___ DATA UNDER STUDY

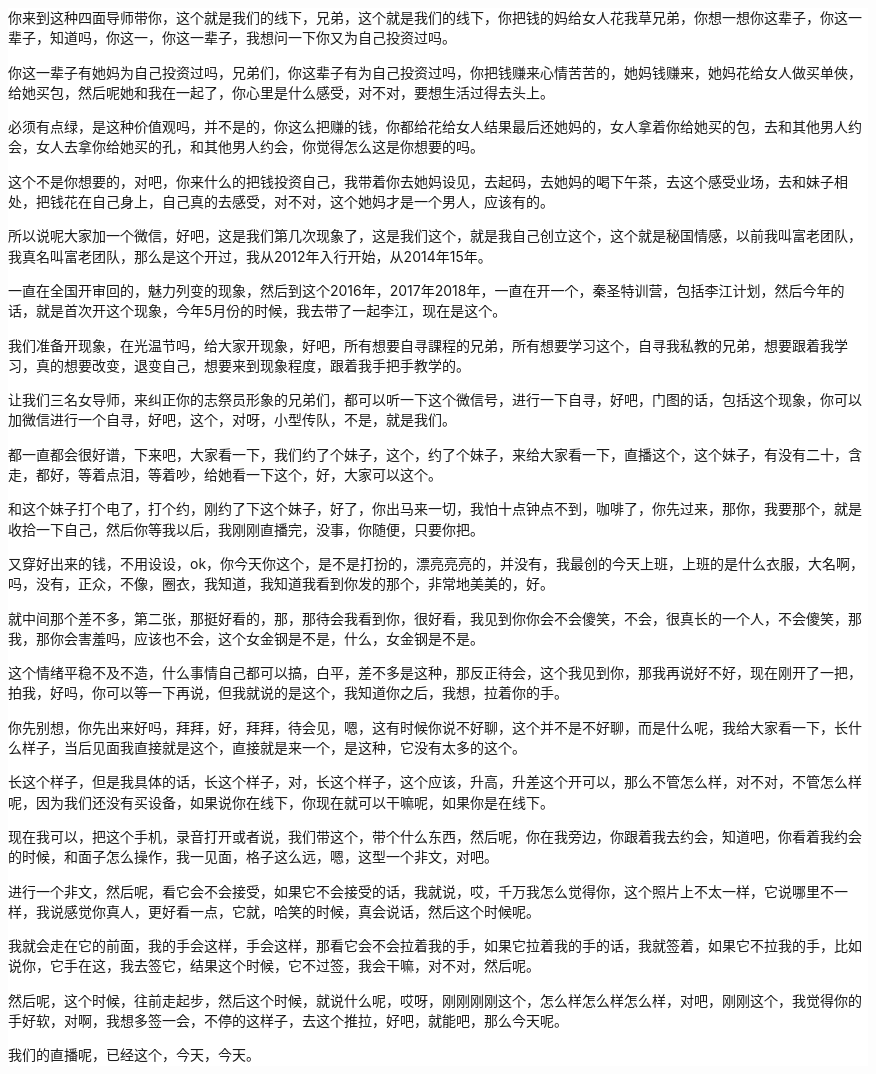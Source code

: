 你来到这种四面导师带你，这个就是我们的线下，兄弟，这个就是我们的线下，你把钱的妈给女人花我草兄弟，你想一想你这辈子，你这一辈子，知道吗，你这一，你这一辈子，我想问一下你又为自己投资过吗。

你这一辈子有她妈为自己投资过吗，兄弟们，你这辈子有为自己投资过吗，你把钱赚来心情苦苦的，她妈钱赚来，她妈花给女人做买单俠，给她买包，然后呢她和我在一起了，你心里是什么感受，对不对，要想生活过得去头上。

必须有点绿，是这种价值观吗，并不是的，你这么把赚的钱，你都给花给女人结果最后还她妈的，女人拿着你给她买的包，去和其他男人约会，女人去拿你给她买的孔，和其他男人约会，你觉得怎么这是你想要的吗。

这个不是你想要的，对吧，你来什么的把钱投资自己，我带着你去她妈设见，去起码，去她妈的喝下午茶，去这个感受业场，去和妹子相处，把钱花在自己身上，自己真的去感受，对不对，这个她妈才是一个男人，应该有的。

所以说呢大家加一个微信，好吧，这是我们第几次现象了，这是我们这个，就是我自己创立这个，这个就是秘国情感，以前我叫富老团队，我真名叫富老团队，那么是这个开过，我从2012年入行开始，从2014年15年。

一直在全国开审回的，魅力列变的现象，然后到这个2016年，2017年2018年，一直在开一个，秦圣特训营，包括李江计划，然后今年的话，就是首次开这个现象，今年5月份的时候，我去带了一起李江，现在是这个。

我们准备开现象，在光温节吗，给大家开现象，好吧，所有想要自寻課程的兄弟，所有想要学习这个，自寻我私教的兄弟，想要跟着我学习，真的想要改变，退变自己，想要来到现象程度，跟着我手把手教学的。

让我们三名女导师，来纠正你的志祭员形象的兄弟们，都可以听一下这个微信号，进行一下自寻，好吧，门图的话，包括这个现象，你可以加微信进行一个自寻，好吧，这个，对呀，小型传队，不是，就是我们。

都一直都会很好谱，下来吧，大家看一下，我们约了个妹子，这个，约了个妹子，来给大家看一下，直播这个，这个妹子，有没有二十，含走，都好，等着点泪，等着吵，给她看一下这个，好，大家可以这个。

和这个妹子打个电了，打个约，刚约了下这个妹子，好了，你出马来一切，我怕十点钟点不到，咖啡了，你先过来，那你，我要那个，就是收拾一下自己，然后你等我以后，我刚刚直播完，没事，你随便，只要你把。

又穿好出来的钱，不用设设，ok，你今天你这个，是不是打扮的，漂亮亮亮的，并没有，我最创的今天上班，上班的是什么衣服，大名啊，吗，没有，正众，不像，圈衣，我知道，我知道我看到你发的那个，非常地美美的，好。

就中间那个差不多，第二张，那挺好看的，那，那待会我看到你，很好看，我见到你你会不会傻笑，不会，很真长的一个人，不会傻笑，那我，那你会害羞吗，应该也不会，这个女金钢是不是，什么，女金钢是不是。

这个情绪平稳不及不造，什么事情自己都可以搞，白平，差不多是这种，那反正待会，这个我见到你，那我再说好不好，现在刚开了一把，拍我，好吗，你可以等一下再说，但我就说的是这个，我知道你之后，我想，拉着你的手。

你先别想，你先出来好吗，拜拜，好，拜拜，待会见，嗯，这有时候你说不好聊，这个并不是不好聊，而是什么呢，我给大家看一下，长什么样子，当后见面我直接就是这个，直接就是来一个，是这种，它没有太多的这个。

长这个样子，但是我具体的话，长这个样子，对，长这个样子，这个应该，升高，升差这个开可以，那么不管怎么样，对不对，不管怎么样呢，因为我们还没有买设备，如果说你在线下，你现在就可以干嘛呢，如果你是在线下。

现在我可以，把这个手机，录音打开或者说，我们带这个，带个什么东西，然后呢，你在我旁边，你跟着我去约会，知道吧，你看着我约会的时候，和面子怎么操作，我一见面，格子这么远，嗯，这型一个非文，对吧。

进行一个非文，然后呢，看它会不会接受，如果它不会接受的话，我就说，哎，千万我怎么觉得你，这个照片上不太一样，它说哪里不一样，我说感觉你真人，更好看一点，它就，哈笑的时候，真会说话，然后这个时候呢。

我就会走在它的前面，我的手会这样，手会这样，那看它会不会拉着我的手，如果它拉着我的手的话，我就签着，如果它不拉我的手，比如说你，它手在这，我去签它，结果这个时候，它不过签，我会干嘛，对不对，然后呢。

然后呢，这个时候，往前走起步，然后这个时候，就说什么呢，哎呀，刚刚刚刚这个，怎么样怎么样怎么样，对吧，刚刚这个，我觉得你的手好软，对啊，我想多签一会，不停的这样子，去这个推拉，好吧，就能吧，那么今天呢。

我们的直播呢，已经这个，今天，今天。
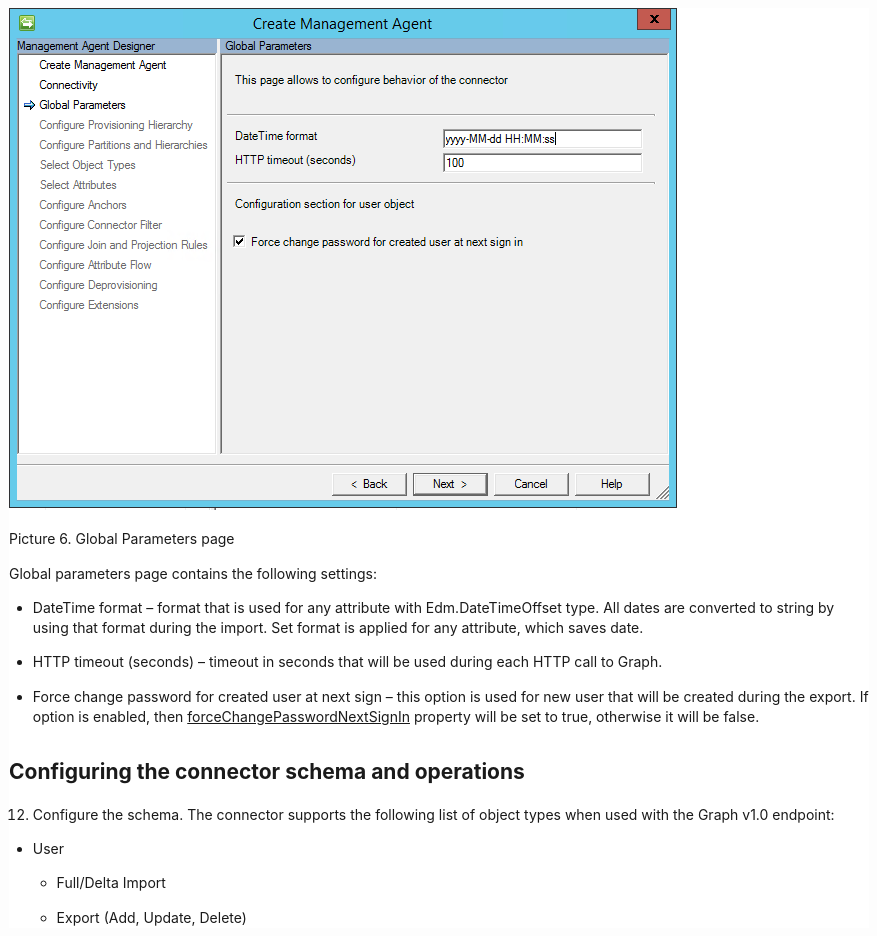 ![Global parameters page image](media/microsoft-identity-manager-2016-ma-graph/e22d4ee99f2bb825704dd83c1b26dac2.png)

Picture 6. Global Parameters page

Global parameters page contains the following settings:

- DateTime format – format that is used for any attribute with Edm.DateTimeOffset type. All dates are converted to string by using that format during the import. Set format is applied for any attribute, which
saves date.

 - HTTP timeout (seconds) – timeout in seconds that will be used during each HTTP call to Graph.

 - Force change password for created user at next sign – this option is used for new user that will be created during the export. If option is enabled, then [forceChangePasswordNextSignIn](https://developer.microsoft.com/en-us/graph/docs/api-reference/v1.0/resources/passwordprofile) property will be set to true, otherwise it will be false.

## Configuring the connector schema and operations


12.   Configure the schema.  The connector supports the following list of object types when used with the Graph v1.0 endpoint:

-   User

    -   Full/Delta Import

    -   Export (Add, Update, Delete)
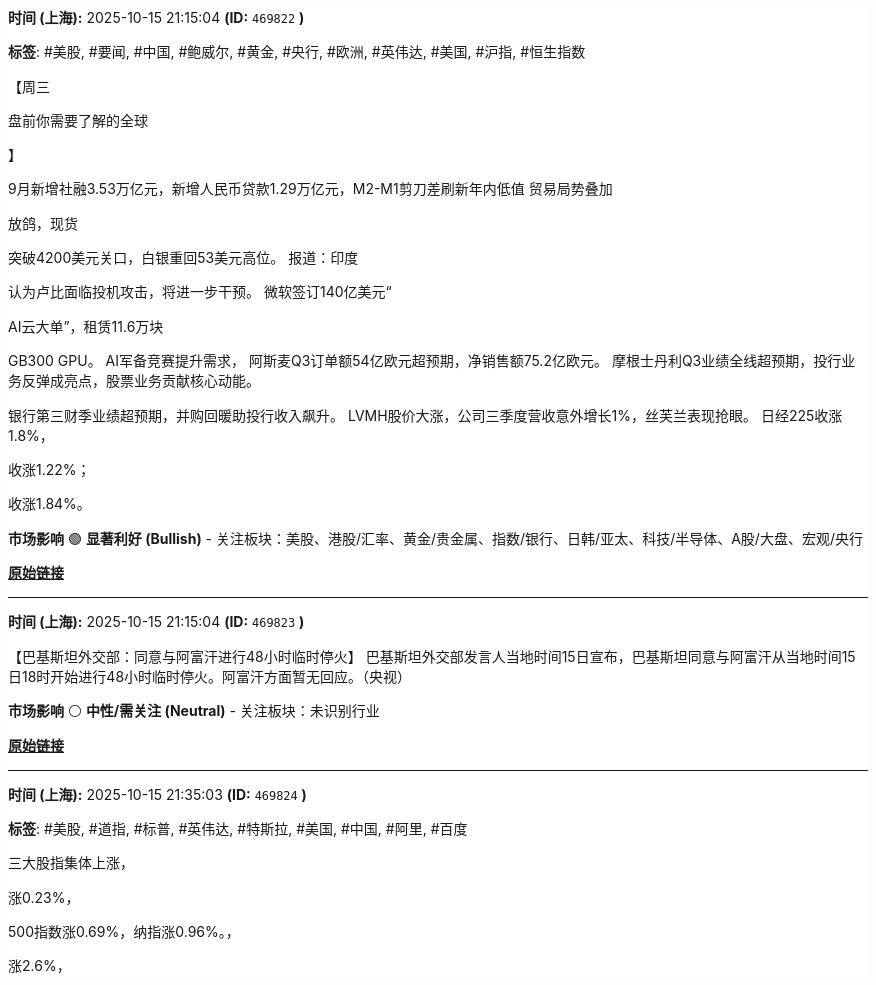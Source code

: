 **时间 (上海):** 2025-10-15 21:15:04 **(ID:** `469822` **)**

**标签**: #美股, #要闻, #中国, #鲍威尔, #黄金, #央行, #欧洲, #英伟达, #美国, #沪指, #恒生指数

【周三

盘前你需要了解的全球

】

9月新增社融3.53万亿元，新增人民币贷款1.29万亿元，M2-M1剪刀差刷新年内低值
贸易局势叠加

放鸽，现货

突破4200美元关口，白银重回53美元高位。
报道：印度

认为卢比面临投机攻击，将进一步干预。
微软签订140亿美元“

AI云大单”，租赁11.6万块

GB300 GPU。
AI军备竞赛提升需求， 阿斯麦Q3订单额54亿欧元超预期，净销售额75.2亿欧元。
摩根士丹利Q3业绩全线超预期，投行业务反弹成亮点，股票业务贡献核心动能。

银行第三财季业绩超预期，并购回暖助投行收入飙升。
LVMH股价大涨，公司三季度营收意外增长1%，丝芙兰表现抢眼。
日经225收涨1.8%，

收涨1.22%；

收涨1.84%。

**市场影响** 🟢 **显著利好 (Bullish)** - 关注板块：美股、港股/汇率、黄金/贵金属、指数/银行、日韩/亚太、科技/半导体、A股/大盘、宏观/央行

**[原始链接](https://t.me/FinanceNewsDaily/469822)**

---
**时间 (上海):** 2025-10-15 21:15:04 **(ID:** `469823` **)**

【巴基斯坦外交部：同意与阿富汗进行48小时临时停火】
巴基斯坦外交部发言人当地时间15日宣布，巴基斯坦同意与阿富汗从当地时间15日18时开始进行48小时临时停火。阿富汗方面暂无回应。（央视）

**市场影响** ⚪ **中性/需关注 (Neutral)** - 关注板块：未识别行业

**[原始链接](https://t.me/FinanceNewsDaily/469823)**

---
**时间 (上海):** 2025-10-15 21:35:03 **(ID:** `469824` **)**

**标签**: #美股, #道指, #标普, #英伟达, #特斯拉, #美国, #中国, #阿里, #百度

三大股指集体上涨，

涨0.23%，

500指数涨0.69%，纳指涨0.96%。，

涨2.6%，
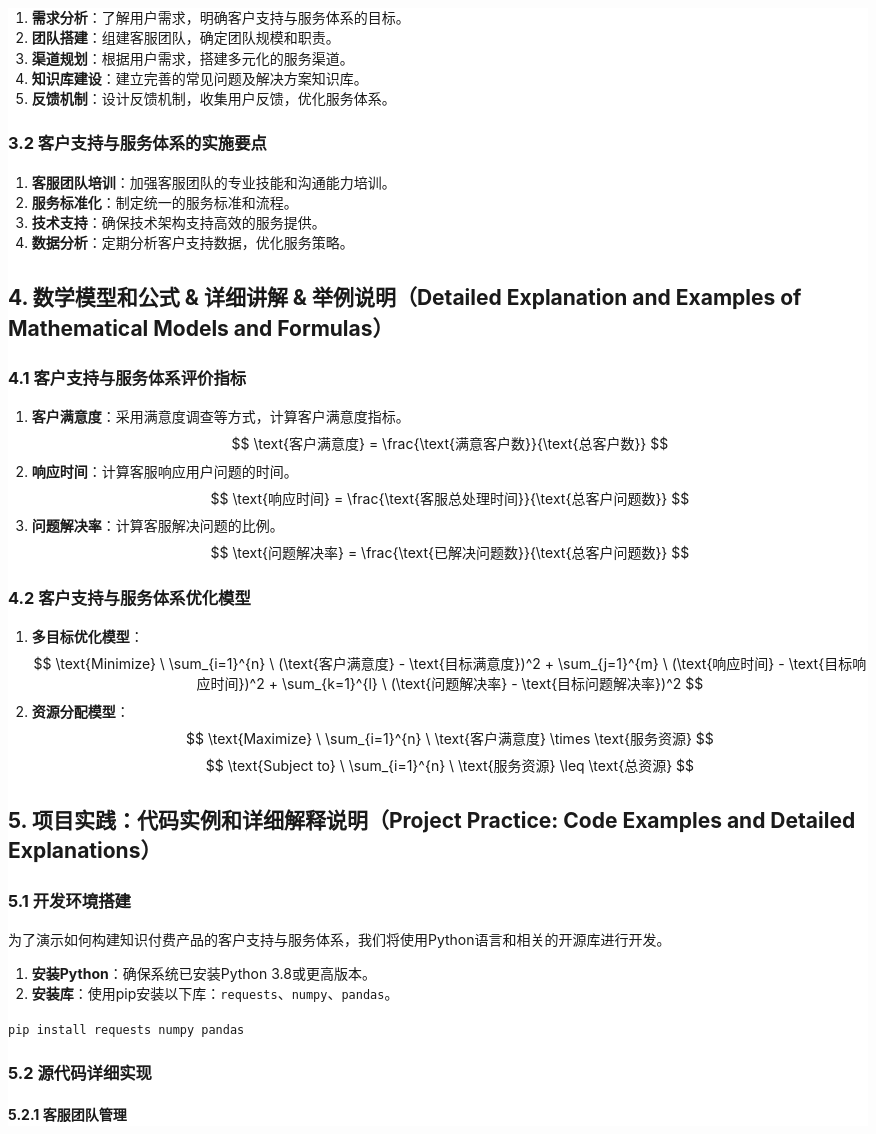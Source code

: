 1. **需求分析**：了解用户需求，明确客户支持与服务体系的目标。
2. **团队搭建**：组建客服团队，确定团队规模和职责。
3. **渠道规划**：根据用户需求，搭建多元化的服务渠道。
4. **知识库建设**：建立完善的常见问题及解决方案知识库。
5. **反馈机制**：设计反馈机制，收集用户反馈，优化服务体系。

### 3.2 客户支持与服务体系的实施要点

1. **客服团队培训**：加强客服团队的专业技能和沟通能力培训。
2. **服务标准化**：制定统一的服务标准和流程。
3. **技术支持**：确保技术架构支持高效的服务提供。
4. **数据分析**：定期分析客户支持数据，优化服务策略。

## 4. 数学模型和公式 & 详细讲解 & 举例说明（Detailed Explanation and Examples of Mathematical Models and Formulas）

### 4.1 客户支持与服务体系评价指标

1. **客户满意度**：采用满意度调查等方式，计算客户满意度指标。
   $$ \text{客户满意度} = \frac{\text{满意客户数}}{\text{总客户数}} $$
2. **响应时间**：计算客服响应用户问题的时间。
   $$ \text{响应时间} = \frac{\text{客服总处理时间}}{\text{总客户问题数}} $$
3. **问题解决率**：计算客服解决问题的比例。
   $$ \text{问题解决率} = \frac{\text{已解决问题数}}{\text{总客户问题数}} $$

### 4.2 客户支持与服务体系优化模型

1. **多目标优化模型**：
   $$ \text{Minimize} \ \sum_{i=1}^{n} \ (\text{客户满意度} - \text{目标满意度})^2 + \sum_{j=1}^{m} \ (\text{响应时间} - \text{目标响应时间})^2 + \sum_{k=1}^{l} \ (\text{问题解决率} - \text{目标问题解决率})^2 $$
2. **资源分配模型**：
   $$ \text{Maximize} \ \sum_{i=1}^{n} \ \text{客户满意度} \times \text{服务资源} $$
   $$ \text{Subject to} \ \sum_{i=1}^{n} \ \text{服务资源} \leq \text{总资源} $$

## 5. 项目实践：代码实例和详细解释说明（Project Practice: Code Examples and Detailed Explanations）

### 5.1 开发环境搭建

为了演示如何构建知识付费产品的客户支持与服务体系，我们将使用Python语言和相关的开源库进行开发。

1. **安装Python**：确保系统已安装Python 3.8或更高版本。
2. **安装库**：使用pip安装以下库：`requests`、`numpy`、`pandas`。

```shell
pip install requests numpy pandas
```

### 5.2 源代码详细实现

#### 5.2.1 客服团队管理
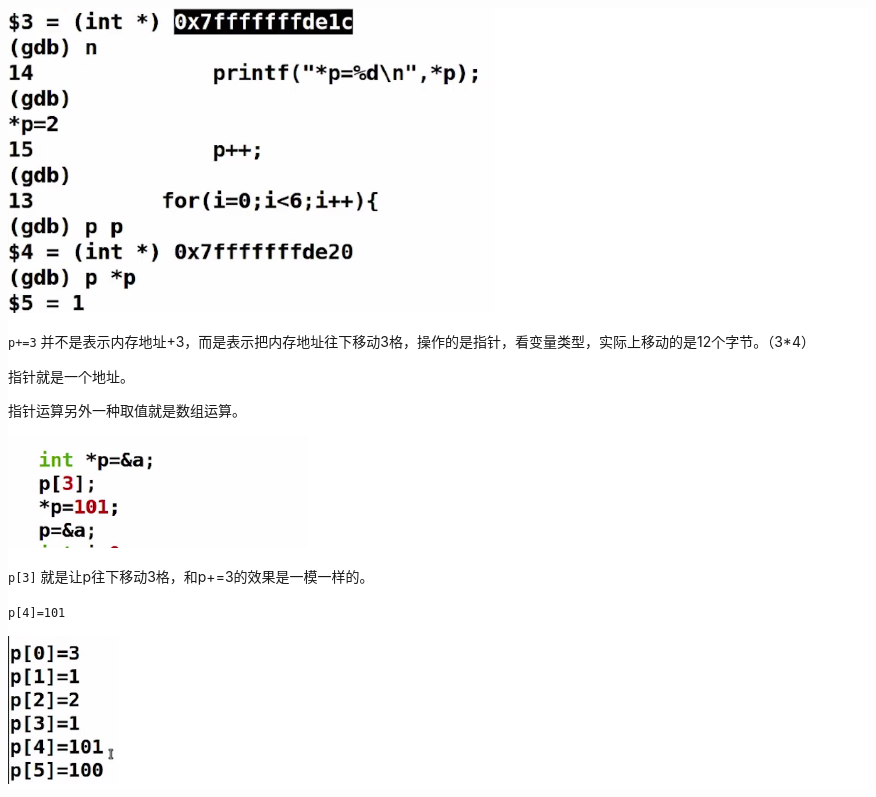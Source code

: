 ![1569632841799](assets/1569632841799.png)



`p+=3` 并不是表示内存地址+3，而是表示把内存地址往下移动3格，操作的是指针，看变量类型，实际上移动的是12个字节。（3*4）

指针就是一个地址。



指针运算另外一种取值就是数组运算。

![1569634026940](assets/1569634026940.png)

`p[3]` 就是让p往下移动3格，和p+=3的效果是一模一样的。

`p[4]=101`

![1569634235209](assets/1569634235209.png)
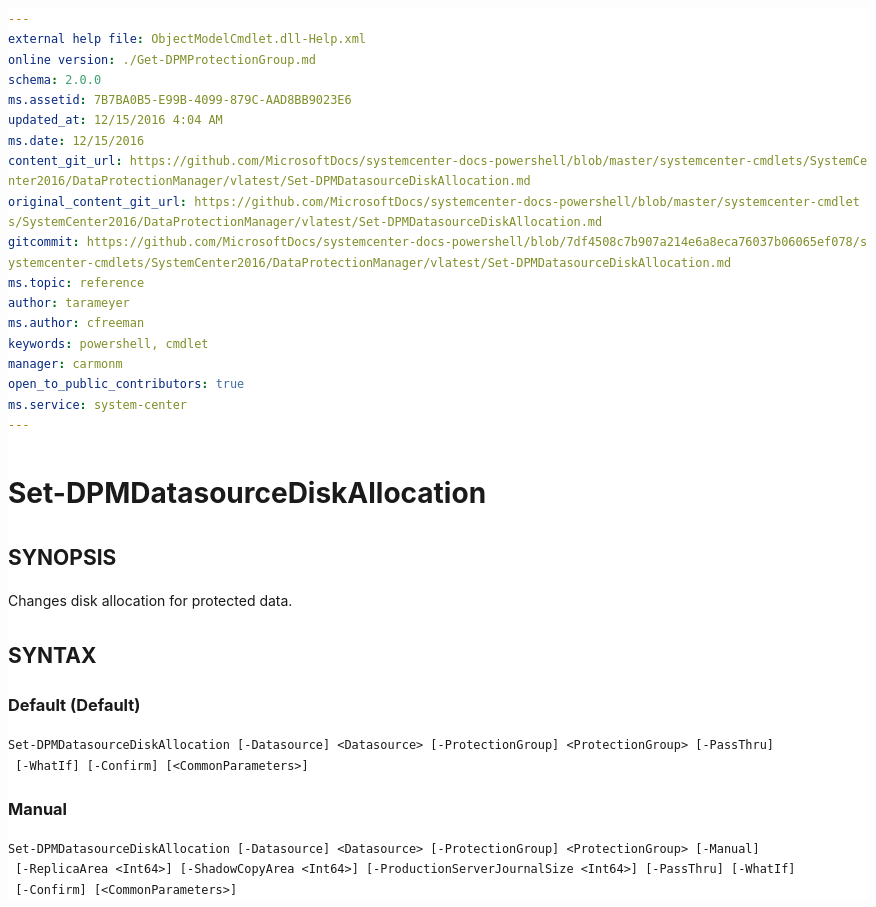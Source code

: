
 ```yaml
---
external help file: ObjectModelCmdlet.dll-Help.xml
online version: ./Get-DPMProtectionGroup.md
schema: 2.0.0
ms.assetid: 7B7BA0B5-E99B-4099-879C-AAD8BB9023E6
updated_at: 12/15/2016 4:04 AM
ms.date: 12/15/2016
content_git_url: https://github.com/MicrosoftDocs/systemcenter-docs-powershell/blob/master/systemcenter-cmdlets/SystemCenter2016/DataProtectionManager/vlatest/Set-DPMDatasourceDiskAllocation.md
original_content_git_url: https://github.com/MicrosoftDocs/systemcenter-docs-powershell/blob/master/systemcenter-cmdlets/SystemCenter2016/DataProtectionManager/vlatest/Set-DPMDatasourceDiskAllocation.md
gitcommit: https://github.com/MicrosoftDocs/systemcenter-docs-powershell/blob/7df4508c7b907a214e6a8eca76037b06065ef078/systemcenter-cmdlets/SystemCenter2016/DataProtectionManager/vlatest/Set-DPMDatasourceDiskAllocation.md
ms.topic: reference
author: tarameyer
ms.author: cfreeman
keywords: powershell, cmdlet
manager: carmonm
open_to_public_contributors: true
ms.service: system-center
---
```


# Set-DPMDatasourceDiskAllocation

## SYNOPSIS
Changes disk allocation for protected data.

## SYNTAX

### Default (Default)
```
Set-DPMDatasourceDiskAllocation [-Datasource] <Datasource> [-ProtectionGroup] <ProtectionGroup> [-PassThru]
 [-WhatIf] [-Confirm] [<CommonParameters>]
```

### Manual
```
Set-DPMDatasourceDiskAllocation [-Datasource] <Datasource> [-ProtectionGroup] <ProtectionGroup> [-Manual]
 [-ReplicaArea <Int64>] [-ShadowCopyArea <Int64>] [-ProductionServerJournalSize <Int64>] [-PassThru] [-WhatIf]
 [-Confirm] [<CommonParameters>]
```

______

• **WHAT THE TASK REQUIRES**: Your answer should consist solely of the lines above from the line with "saves date." to the line with "## Configuring the", both included, reproduced exactly.

• **THE COMPLETED TASK**:
saves date.

 - HTTP timeout (seconds) – timeout in seconds that will be used during each HTTP call to Graph.

 - Force change password for created user at next sign – this option is used for new user that will be created during the export. If option is enabled, then [forceChangePasswordNextSignIn](https://developer.microsoft.com/en-us/graph/docs/api-reference/v1.0/resources/passwordprofile) property will be set to true, otherwise it will be false.

## Configuring the connector schema and operations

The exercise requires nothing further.